C'était une province insoumise occupant tout
le territoire de la rive orientale du Jourdain,
stérile et fort peu peuplée
(1). Josèphe nous indique ses
limites : « Elle s'étend en longueur de
Machoerous à Pella et en largeur de
Philadelphie au Jourdain
(2) », mais on ne sait où
placer Pella (3), qui était une
forteresse.
Machoerous ou
Macheronte est mieux connu; c'était un
énorme château-fort situé
à soixante stades du Jourdain sur des
rochers de basalte d'une effrayante hauteur. Cette
forteresse avait été bâtie par
Alexandre Jannée, puis rasée par
Gabinius et relevée par Hérode.

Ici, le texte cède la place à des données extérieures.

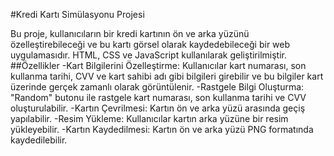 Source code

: #Kredi Kartı Simülasyonu Projesi

Bu proje, kullanıcıların bir kredi kartının ön ve arka yüzünü özelleştirebileceği ve bu kartı görsel olarak kaydedebileceği bir web uygulamasıdır. HTML, CSS ve JavaScript kullanılarak geliştirilmiştir.
##Özellikler
-Kart Bilgilerini Özelleştirme: Kullanıcılar kart numarası, son kullanma tarihi, CVV ve kart sahibi adı gibi bilgileri girebilir ve bu bilgiler kart üzerinde gerçek zamanlı olarak görüntülenir.
-Rastgele Bilgi Oluşturma: "Random" butonu ile rastgele kart numarası, son kullanma tarihi ve CVV oluşturulabilir.
-Kartın Çevrilmesi: Kartın ön ve arka yüzü arasında geçiş yapılabilir.
-Resim Yükleme: Kullanıcılar kartın arka yüzüne bir resim yükleyebilir.
-Kartın Kaydedilmesi: Kartın ön ve arka yüzü PNG formatında kaydedilebilir.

Elle
avait des murailles de cent vingt coudées,
des créneaux et des tours; dans
l'intérieur, des appartements royaux
qu'Antipas venait quelquefois habiter et,
au-dessous, des souterrains qui servaient de
prison. La vue que l'on avait du sommet des tours
était merveilleuse; au Sud, les contours de
la mer Morte, avec Engaddi et Hébron, puis,
en remontant à l'Ouest, les monts de la
Judée au milieu desquels se détachait
Jérusalem dont on apercevait le palais
d'Hérode, et le Temple dominé par
l'énorme tour Antonia; à droite
Jéricho et sa forêt de palmiers
toujours verts, puis le Jourdain dont le ruban d'un
bleu grisâtre se déroulait sur la
plaine. Lorsque Antipas revint de Rome emmenant
Hérodiade, la femme de Philippe son
frère, il répudia, pour
l'épouser, la fille d'Arétas, roi des
Arabes. Celui-ci lui déclara la guerre et,
pour la soutenir, Antipas dut venir habiter son
palais de Machoerous. C'est alors que se passa le
drame horrible de la mort de
Jean-Baptiste.
Les murs de
Machoerous ont été découverts
en 1807 par Seetzen (4).
Il ne nous
reste plus à nommer que la Décapole
(5). C'était une
confédération de dix villes, dont
voici les noms d'après Pline
(6) : Damas. Philadelphie, Raphana,
Skhytopolis, Gadara, Hippos, Dion, Pella, Gelasa
(pour Gerasa) et Camatha. Du reste Pline
lui-même n'est pas certain de les citer
exactement. La seule de ces villes qui soit
nommée dans les Evangiles, Gadara,
était, dit Josèphe, la plus forte
métropole de la Pérée
(7).
Le mot
Pérée (traduction grecque de
l'hébreu Eber, au delà) avait souvent
une signification plus large encore que celle que
nous lui avons donnée ; on s'en servait pour
désigner tout le pays situé à
l'est du Jourdain et alors il comprenait aussi les
provinces de la tétrarchie de Philippe : la
Trachonitide, la Gaulanitide, l'Auranitide, la
Batanée. Nous avons dit que nous ne
décririons pas ces provinces qui n'ont
joué aucun rôle dans l'histoire
évangélique. Nous mentionnerons
seulement
Césarée de
Philippe, appelée d'abord Panaeas (en
l'honneur du dieu Pan). Un bois et une grotte, la
grotte de Panium, lui étaient
consacrés. Hérode avait bâti
auprès un temple, en l'honneur d'Auguste, et
c'est Philippe, son fils, qui, en agrandissant la
ville, changea son nom en celui de
Césarée. On y ajoutait ordinairement
les mots « de Philippe »
(8) pour la distinguer de la. grande
ville de Césarée en Judée.,
résidence du procurateur. Il en est de
même d'une certaine ville de
Bethsaïde que Philippe
avait surnommée Julias
(9), en l'honneur de Julie, fille
d'Auguste, et qu'il ne faut pas confondre avec le
petit village de Bethsaïde, dont l'emplacement
est inconnu (10).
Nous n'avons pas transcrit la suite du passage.